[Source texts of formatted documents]
= Beginning of Section =

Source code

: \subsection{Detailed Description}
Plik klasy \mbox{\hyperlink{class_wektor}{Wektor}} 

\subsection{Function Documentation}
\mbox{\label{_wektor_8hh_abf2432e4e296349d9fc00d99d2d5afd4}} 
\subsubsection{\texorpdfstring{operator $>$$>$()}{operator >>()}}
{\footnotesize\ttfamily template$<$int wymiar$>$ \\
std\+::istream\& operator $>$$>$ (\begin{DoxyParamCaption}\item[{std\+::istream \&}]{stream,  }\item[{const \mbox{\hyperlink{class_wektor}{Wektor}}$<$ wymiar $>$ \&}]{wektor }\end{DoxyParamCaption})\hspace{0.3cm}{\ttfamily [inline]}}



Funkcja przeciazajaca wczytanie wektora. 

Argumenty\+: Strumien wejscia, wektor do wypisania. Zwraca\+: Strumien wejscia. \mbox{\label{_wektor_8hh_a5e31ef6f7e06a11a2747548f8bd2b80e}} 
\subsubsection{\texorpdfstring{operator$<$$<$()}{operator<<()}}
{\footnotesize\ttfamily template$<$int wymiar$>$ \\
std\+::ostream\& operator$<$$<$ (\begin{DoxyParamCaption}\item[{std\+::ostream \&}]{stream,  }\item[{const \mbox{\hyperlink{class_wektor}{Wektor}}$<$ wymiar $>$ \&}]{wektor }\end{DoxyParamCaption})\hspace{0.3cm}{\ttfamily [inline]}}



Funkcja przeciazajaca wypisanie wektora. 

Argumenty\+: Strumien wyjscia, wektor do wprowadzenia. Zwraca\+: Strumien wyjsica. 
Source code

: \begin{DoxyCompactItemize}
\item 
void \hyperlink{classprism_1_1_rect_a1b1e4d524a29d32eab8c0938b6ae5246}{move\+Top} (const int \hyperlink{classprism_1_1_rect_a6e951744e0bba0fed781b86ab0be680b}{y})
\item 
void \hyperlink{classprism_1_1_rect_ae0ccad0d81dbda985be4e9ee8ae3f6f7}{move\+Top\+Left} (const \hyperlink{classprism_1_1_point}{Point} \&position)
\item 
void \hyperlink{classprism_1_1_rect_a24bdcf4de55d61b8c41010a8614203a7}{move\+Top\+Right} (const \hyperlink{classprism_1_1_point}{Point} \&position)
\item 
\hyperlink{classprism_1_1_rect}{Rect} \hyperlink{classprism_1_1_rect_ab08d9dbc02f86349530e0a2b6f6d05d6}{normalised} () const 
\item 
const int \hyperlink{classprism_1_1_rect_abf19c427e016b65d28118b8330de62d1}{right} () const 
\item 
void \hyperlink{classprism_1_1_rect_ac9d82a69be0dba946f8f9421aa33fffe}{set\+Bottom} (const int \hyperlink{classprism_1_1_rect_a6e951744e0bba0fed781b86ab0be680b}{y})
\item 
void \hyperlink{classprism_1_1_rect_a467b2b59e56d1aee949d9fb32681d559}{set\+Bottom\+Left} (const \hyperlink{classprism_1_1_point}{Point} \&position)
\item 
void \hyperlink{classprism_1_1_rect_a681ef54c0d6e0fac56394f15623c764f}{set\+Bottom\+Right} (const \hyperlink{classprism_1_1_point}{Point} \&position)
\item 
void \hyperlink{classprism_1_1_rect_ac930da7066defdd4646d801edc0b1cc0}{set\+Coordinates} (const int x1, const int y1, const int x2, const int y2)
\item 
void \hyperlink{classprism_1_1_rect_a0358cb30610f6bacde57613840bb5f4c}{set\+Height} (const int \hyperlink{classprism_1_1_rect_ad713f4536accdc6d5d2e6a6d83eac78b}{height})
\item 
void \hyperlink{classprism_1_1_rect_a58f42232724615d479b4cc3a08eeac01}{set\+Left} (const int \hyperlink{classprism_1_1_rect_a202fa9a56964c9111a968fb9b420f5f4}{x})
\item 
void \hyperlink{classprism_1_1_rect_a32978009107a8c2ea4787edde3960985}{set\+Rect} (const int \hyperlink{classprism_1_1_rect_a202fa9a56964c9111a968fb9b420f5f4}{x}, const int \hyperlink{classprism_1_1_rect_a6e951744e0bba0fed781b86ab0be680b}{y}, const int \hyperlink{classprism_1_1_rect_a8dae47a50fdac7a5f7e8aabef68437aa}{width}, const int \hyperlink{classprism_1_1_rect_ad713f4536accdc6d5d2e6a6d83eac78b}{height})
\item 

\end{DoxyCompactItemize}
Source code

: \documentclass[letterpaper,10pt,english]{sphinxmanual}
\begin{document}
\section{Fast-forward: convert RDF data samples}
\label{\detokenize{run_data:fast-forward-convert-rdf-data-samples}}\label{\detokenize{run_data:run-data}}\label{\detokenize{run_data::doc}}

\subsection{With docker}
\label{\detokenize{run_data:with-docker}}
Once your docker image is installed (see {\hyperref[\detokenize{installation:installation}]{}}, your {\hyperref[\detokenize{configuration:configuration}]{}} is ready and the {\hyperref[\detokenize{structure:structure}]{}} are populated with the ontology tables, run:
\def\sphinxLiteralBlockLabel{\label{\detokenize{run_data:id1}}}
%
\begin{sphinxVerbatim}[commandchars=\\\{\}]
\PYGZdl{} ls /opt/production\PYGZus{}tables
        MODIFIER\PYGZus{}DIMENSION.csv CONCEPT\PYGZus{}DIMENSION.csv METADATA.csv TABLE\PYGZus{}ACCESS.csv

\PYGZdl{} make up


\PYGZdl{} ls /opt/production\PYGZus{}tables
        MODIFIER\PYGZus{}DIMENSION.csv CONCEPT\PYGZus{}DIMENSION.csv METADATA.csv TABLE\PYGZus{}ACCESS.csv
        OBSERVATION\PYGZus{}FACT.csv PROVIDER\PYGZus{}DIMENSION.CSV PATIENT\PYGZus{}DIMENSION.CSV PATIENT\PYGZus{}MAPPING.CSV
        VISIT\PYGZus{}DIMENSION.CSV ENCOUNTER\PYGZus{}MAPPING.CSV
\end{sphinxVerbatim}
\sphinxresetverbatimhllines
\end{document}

= End of Section =

PROMPT » All the records, as written, must be given again.

RESULT BELOW »
Source code

: \subsection{Detailed Description}
Plik klasy \mbox{\hyperlink{class_wektor}{Wektor}} 

\subsection{Function Documentation}
\mbox{\label{_wektor_8hh_abf2432e4e296349d9fc00d99d2d5afd4}} 
\subsubsection{\texorpdfstring{operator $>$$>$()}{operator >>()}}
{\footnotesize\ttfamily template$<$int wymiar$>$ \\
std\+::istream\& operator $>$$>$ (\begin{DoxyParamCaption}\item[{std\+::istream \&}]{stream,  }\item[{const \mbox{\hyperlink{class_wektor}{Wektor}}$<$ wymiar $>$ \&}]{wektor }\end{DoxyParamCaption})\hspace{0.3cm}{\ttfamily [inline]}}



Funkcja przeciazajaca wczytanie wektora. 

Argumenty\+: Strumien wejscia, wektor do wypisania. Zwraca\+: Strumien wejscia. \mbox{\label{_wektor_8hh_a5e31ef6f7e06a11a2747548f8bd2b80e}} 
\subsubsection{\texorpdfstring{operator$<$$<$()}{operator<<()}}
{\footnotesize\ttfamily template$<$int wymiar$>$ \\
std\+::ostream\& operator$<$$<$ (\begin{DoxyParamCaption}\item[{std\+::ostream \&}]{stream,  }\item[{const \mbox{\hyperlink{class_wektor}{Wektor}}$<$ wymiar $>$ \&}]{wektor }\end{DoxyParamCaption})\hspace{0.3cm}{\ttfamily [inline]}}



Funkcja przeciazajaca wypisanie wektora. 

Argumenty\+: Strumien wyjscia, wektor do wprowadzenia. Zwraca\+: Strumien wyjsica. 
Source code

: \begin{DoxyCompactItemize}
\item 
void \hyperlink{classprism_1_1_rect_a1b1e4d524a29d32eab8c0938b6ae5246}{move\+Top} (const int \hyperlink{classprism_1_1_rect_a6e951744e0bba0fed781b86ab0be680b}{y})
\item 
void \hyperlink{classprism_1_1_rect_ae0ccad0d81dbda985be4e9ee8ae3f6f7}{move\+Top\+Left} (const \hyperlink{classprism_1_1_point}{Point} \&position)
\item 
void \hyperlink{classprism_1_1_rect_a24bdcf4de55d61b8c41010a8614203a7}{move\+Top\+Right} (const \hyperlink{classprism_1_1_point}{Point} \&position)
\item 
\hyperlink{classprism_1_1_rect}{Rect} \hyperlink{classprism_1_1_rect_ab08d9dbc02f86349530e0a2b6f6d05d6}{normalised} () const 
\item 
const int \hyperlink{classprism_1_1_rect_abf19c427e016b65d28118b8330de62d1}{right} () const 
\item 
void \hyperlink{classprism_1_1_rect_ac9d82a69be0dba946f8f9421aa33fffe}{set\+Bottom} (const int \hyperlink{classprism_1_1_rect_a6e951744e0bba0fed781b86ab0be680b}{y})
\item 
void \hyperlink{classprism_1_1_rect_a467b2b59e56d1aee949d9fb32681d559}{set\+Bottom\+Left} (const \hyperlink{classprism_1_1_point}{Point} \&position)
\item 
void \hyperlink{classprism_1_1_rect_a681ef54c0d6e0fac56394f15623c764f}{set\+Bottom\+Right} (const \hyperlink{classprism_1_1_point}{Point} \&position)
\item 
void \hyperlink{classprism_1_1_rect_ac930da7066defdd4646d801edc0b1cc0}{set\+Coordinates} (const int x1, const int y1, const int x2, const int y2)
\item 
void \hyperlink{classprism_1_1_rect_a0358cb30610f6bacde57613840bb5f4c}{set\+Height} (const int \hyperlink{classprism_1_1_rect_ad713f4536accdc6d5d2e6a6d83eac78b}{height})
\item 
void \hyperlink{classprism_1_1_rect_a58f42232724615d479b4cc3a08eeac01}{set\+Left} (const int \hyperlink{classprism_1_1_rect_a202fa9a56964c9111a968fb9b420f5f4}{x})
\item 
void \hyperlink{classprism_1_1_rect_a32978009107a8c2ea4787edde3960985}{set\+Rect} (const int \hyperlink{classprism_1_1_rect_a202fa9a56964c9111a968fb9b420f5f4}{x}, const int \hyperlink{classprism_1_1_rect_a6e951744e0bba0fed781b86ab0be680b}{y}, const int \hyperlink{classprism_1_1_rect_a8dae47a50fdac7a5f7e8aabef68437aa}{width}, const int \hyperlink{classprism_1_1_rect_ad713f4536accdc6d5d2e6a6d83eac78b}{height})
\item 

\end{DoxyCompactItemize}
Source code

: \documentclass[letterpaper,10pt,english]{sphinxmanual}
\begin{document}
\section{Fast-forward: convert RDF data samples}
\label{\detokenize{run_data:fast-forward-convert-rdf-data-samples}}\label{\detokenize{run_data:run-data}}\label{\detokenize{run_data::doc}}

\subsection{With docker}
\label{\detokenize{run_data:with-docker}}
Once your docker image is installed (see {\hyperref[\detokenize{installation:installation}]{}}, your {\hyperref[\detokenize{configuration:configuration}]{}} is ready and the {\hyperref[\detokenize{structure:structure}]{}} are populated with the ontology tables, run:
\def\sphinxLiteralBlockLabel{\label{\detokenize{run_data:id1}}}
%
\begin{sphinxVerbatim}[commandchars=\\\{\}]
\PYGZdl{} ls /opt/production\PYGZus{}tables
        MODIFIER\PYGZus{}DIMENSION.csv CONCEPT\PYGZus{}DIMENSION.csv METADATA.csv TABLE\PYGZus{}ACCESS.csv

\PYGZdl{} make up


\PYGZdl{} ls /opt/production\PYGZus{}tables
        MODIFIER\PYGZus{}DIMENSION.csv CONCEPT\PYGZus{}DIMENSION.csv METADATA.csv TABLE\PYGZus{}ACCESS.csv
        OBSERVATION\PYGZus{}FACT.csv PROVIDER\PYGZus{}DIMENSION.CSV PATIENT\PYGZus{}DIMENSION.CSV PATIENT\PYGZus{}MAPPING.CSV
        VISIT\PYGZus{}DIMENSION.CSV ENCOUNTER\PYGZus{}MAPPING.CSV
\end{sphinxVerbatim}
\sphinxresetverbatimhllines
\end{document}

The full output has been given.